19 Want zo spreekt Jahweh der heirscharen over de zuilen, het bekken, de voetstukken en de rest van het vaatwerk, die in deze stad zijn overgebleven,
For thus saith the Lord of hosts to the pillars, and to the sea, and to the bases, and to the rest of the vessels that remain in this city:
20 en die Nabukodonosor, de koning van Babel, niet heeft meegenomen, toen hij Jekonias, den zoon van Jojakim en koning van Juda, met al de voornaamsten van Juda en Jerusalem vandaar naar Babel in ballingschap bracht;
Which Nabuchodonosor the king of Babylon did not take, when he carried away Jechonias the son of Joakim the king of Juda, from Jerusalem to Babylon, and all the great men of Juda and Jerusalem.
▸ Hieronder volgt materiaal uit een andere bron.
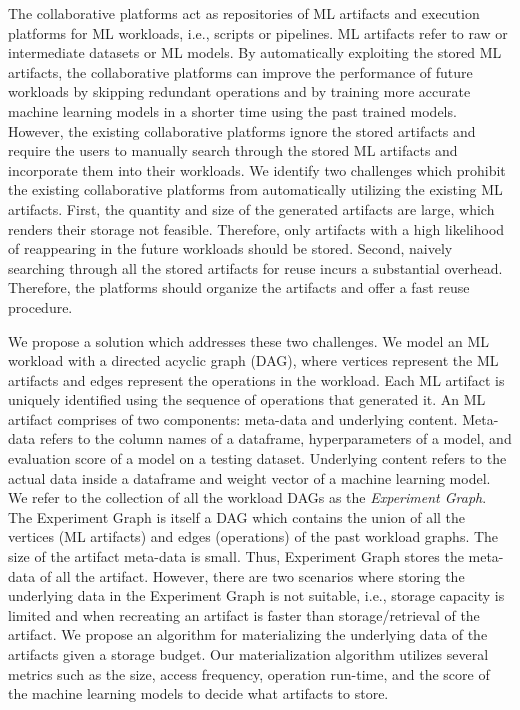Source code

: The collaborative platforms act as repositories of ML artifacts and execution platforms for ML workloads, i.e., scripts or pipelines.
ML artifacts refer to raw or intermediate datasets or ML models.
By automatically exploiting the stored ML artifacts, the collaborative platforms can improve the performance of future workloads by skipping redundant operations and by training more accurate machine learning models in a shorter time using the past trained models.
However, the existing collaborative platforms ignore the stored artifacts and require the users to manually search through the stored ML artifacts and incorporate them into their workloads.
We identify two challenges which prohibit the existing collaborative platforms from automatically utilizing the existing ML artifacts.
First, the quantity and size of the generated artifacts are large, which renders their storage not feasible.
Therefore, only artifacts with a high likelihood of reappearing in the future workloads should be stored.
Second, naively searching through all the stored artifacts for reuse incurs a substantial overhead.
Therefore, the platforms should organize the artifacts and offer a fast reuse procedure.

We propose a solution which addresses these two challenges.
We model an ML workload with a directed acyclic graph (DAG), where vertices represent the ML artifacts and edges represent the operations in the workload.
Each ML artifact is uniquely identified using the sequence of operations that generated it.
An ML artifact comprises of two components: meta-data and underlying content.
Meta-data refers to the column names of a dataframe, hyperparameters of a model, and evaluation score of a model on a testing dataset.
Underlying content refers to the actual data inside a dataframe and weight vector of a machine learning model.
We refer to the collection of all the workload DAGs as the \textit{Experiment Graph}.
The Experiment Graph is itself a DAG which contains the union of all the vertices (ML artifacts) and edges (operations) of the past workload graphs.
The size of the artifact meta-data is small.
Thus, Experiment Graph stores the meta-data of all the artifact.
However, there are two scenarios where storing the underlying data in the Experiment Graph is not suitable, i.e., storage capacity is limited and when recreating an artifact is faster than storage/retrieval of the artifact.
We propose an algorithm for materializing the underlying data of the artifacts given a storage budget.
Our materialization algorithm utilizes several metrics such as the size, access frequency, operation run-time, and the score of the machine learning models to decide what artifacts to store.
21 waarachtig, zo spreekt Jahweh der heirscharen, Israëls God, over de vaten, die in de tempel van Jahweh, in het paleis van Juda’s koning en in Jerusalem zijn overgebleven:
For thus saith the Lord of hosts the God of Israel, to the vessels that are left in the house of the Lord, and in the house of the king of Juda and Jerusalem:
22 Naar Babel gaan ze, en daar zullen ze blijven, tot Ik weer naar hen omzie, spreekt Jahweh, en ze weer terugbreng naar deze plaats!
They shall be carried to Babylon, and there they shall be until the day of their visitation, saith the Lord: and I will cause them to be brought, and to be restored in this place.